To find the weight of $$1 \times 10^{22}$$ molecules of $$\text{CuSO}_4.5\text{H}_2\text{O}$$ (Copper(II) sulfate pentahydrate), we will follow several steps, including understanding the molar mass of the compound, Avogadro's number, and how to use these to find the mass of the given number of molecules.
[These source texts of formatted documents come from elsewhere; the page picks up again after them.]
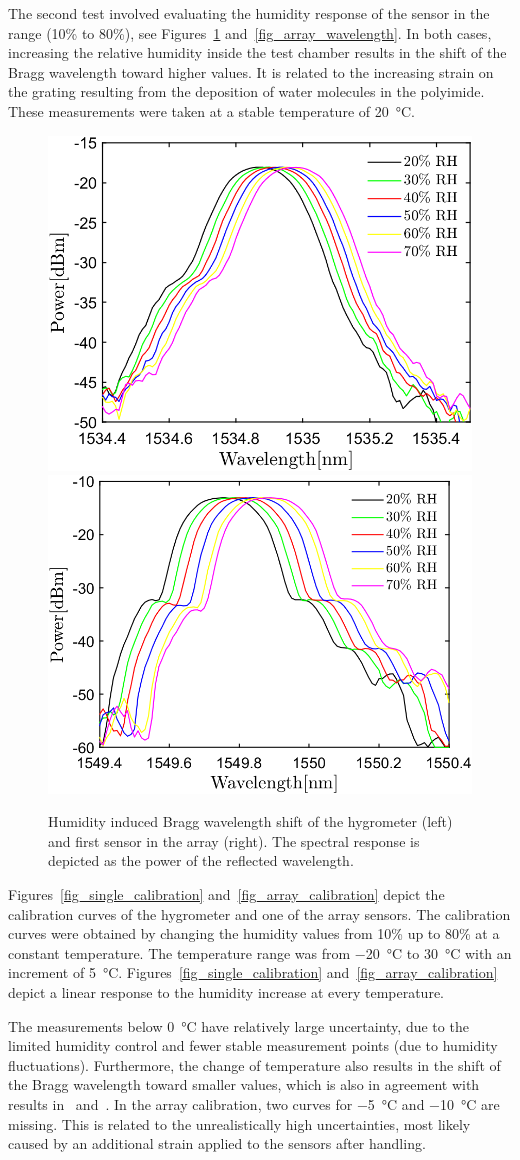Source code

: The second test involved evaluating the humidity response of the sensor in the range (10\% to 80\%), see Figures~\ref{fig_response} and~\ref{fig_array_wavelength}. In both cases, increasing the relative humidity inside the test chamber results in the shift of the Bragg wavelength toward higher values. It is related to the increasing strain on the grating resulting from the deposition of water molecules in the polyimide. These measurements were taken at a stable temperature of \SI{20}{\celsius}.
\begin{figure}[!h]
\centering
\includegraphics[width=0.45\columnwidth]{Chapter5/images/rh.png}
\includegraphics[width=0.475\columnwidth]{Chapter5/images/rh_array2.png}
\caption{Humidity induced Bragg wavelength shift of the hygrometer (left) and first sensor in the array (right). The spectral response is depicted as the power of the reflected wavelength. }
\label{fig_response}
\end{figure}
Figures~\ref{fig_single_calibration} and~\ref{fig_array_calibration} depict the calibration curves of the hygrometer and one of the array sensors. The calibration curves were obtained by changing the humidity values from 10\% up to 80\% at a constant temperature. The temperature range was from \SI{-20}{\celsius} to \SI{30}{\celsius} with an increment of \SI{5}{\celsius}. Figures~\ref{fig_single_calibration} and~\ref{fig_array_calibration} depict a linear response to the humidity increase at every temperature.

The measurements below \SI{0}{\celsius} have relatively large uncertainty, due to the limited humidity control and fewer stable measurement points (due to humidity fluctuations). Furthermore, the change of temperature also results in the shift of the Bragg wavelength toward smaller values, which is also in agreement with results in~\cite{Kronenberg:02} and~\cite{Berruti}. In the array calibration, two curves for \SI{-5}{\celsius} and \SI{-10}{\celsius} are missing. This is related to the unrealistically high uncertainties, most likely caused by an additional strain applied to the sensors after handling. %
First, let's calculate the molar mass of $$\text{CuSO}_4.5\text{H}_2\text{O}$$:

• Copper (Cu) = $$63.55 \, \text{g/mol}$$


• Sulfur (S) = $$32.07 \, \text{g/mol}$$


• Oxygen (O) = $$16.00 \, \text{g/mol}$$


• Hydrogen (H) = $$1.008 \, \text{g/mol}$$

The molar mass of $$\text{CuSO}_4.5\text{H}_2\text{O}$$ is calculated as follows:

$M = (\text{Cu}) + (\text{S}) + 4(\text{O}) + 5[(2(\text{H})) + (\text{O})] = 63.55 + 32.07 + 4(16.00) + 5[2(1.008) + 16.00] = 63.55 + 32.07 + 64.00 + 5(2.016 + 16.00) = 63.55 + 32.07 + 64.00 + 5(18.016) = 159.62 + 90.08 = 249.7 \, \text{g/mol}$

Now, knowing that Avogadro's number ($$N_A$$) is $$6.022 \times 10^{23}$$ molecules/mol, which represents the number of molecules in one mole of any substance, we can find the mass of $$1 \times 10^{22}$$ molecules of $$\text{CuSO}_4.5\text{H}_2\text{O}$$ using the proportion:

$\frac{1 \times 10^{22} \, \text{molecules}}{x \, \text{g}} = \frac{6.022 \times 10^{23} \, \text{molecules}}{249.7 \, \text{g}}$

Solving for $$x$$ gives us the mass of the $$1 \times 10^{22}$$ molecules:

$x = \frac{1 \times 10^{22} \, \text{molecules} \times 249.7 \, \text{g}}{6.022 \times 10^{23} \, \text{molecules}} = \frac{249.7}{6.022} \times 10^{-1} \approx 41.45 \times 10^{-1} \, \text{g} = 4.145 \, \text{g}$

Therefore, the weight of $$1 \times 10^{22}$$ molecules of $$\text{CuSO}_4.5\text{H}_2\text{O}$$ is approximately $$4.145 \, \text{g}$$.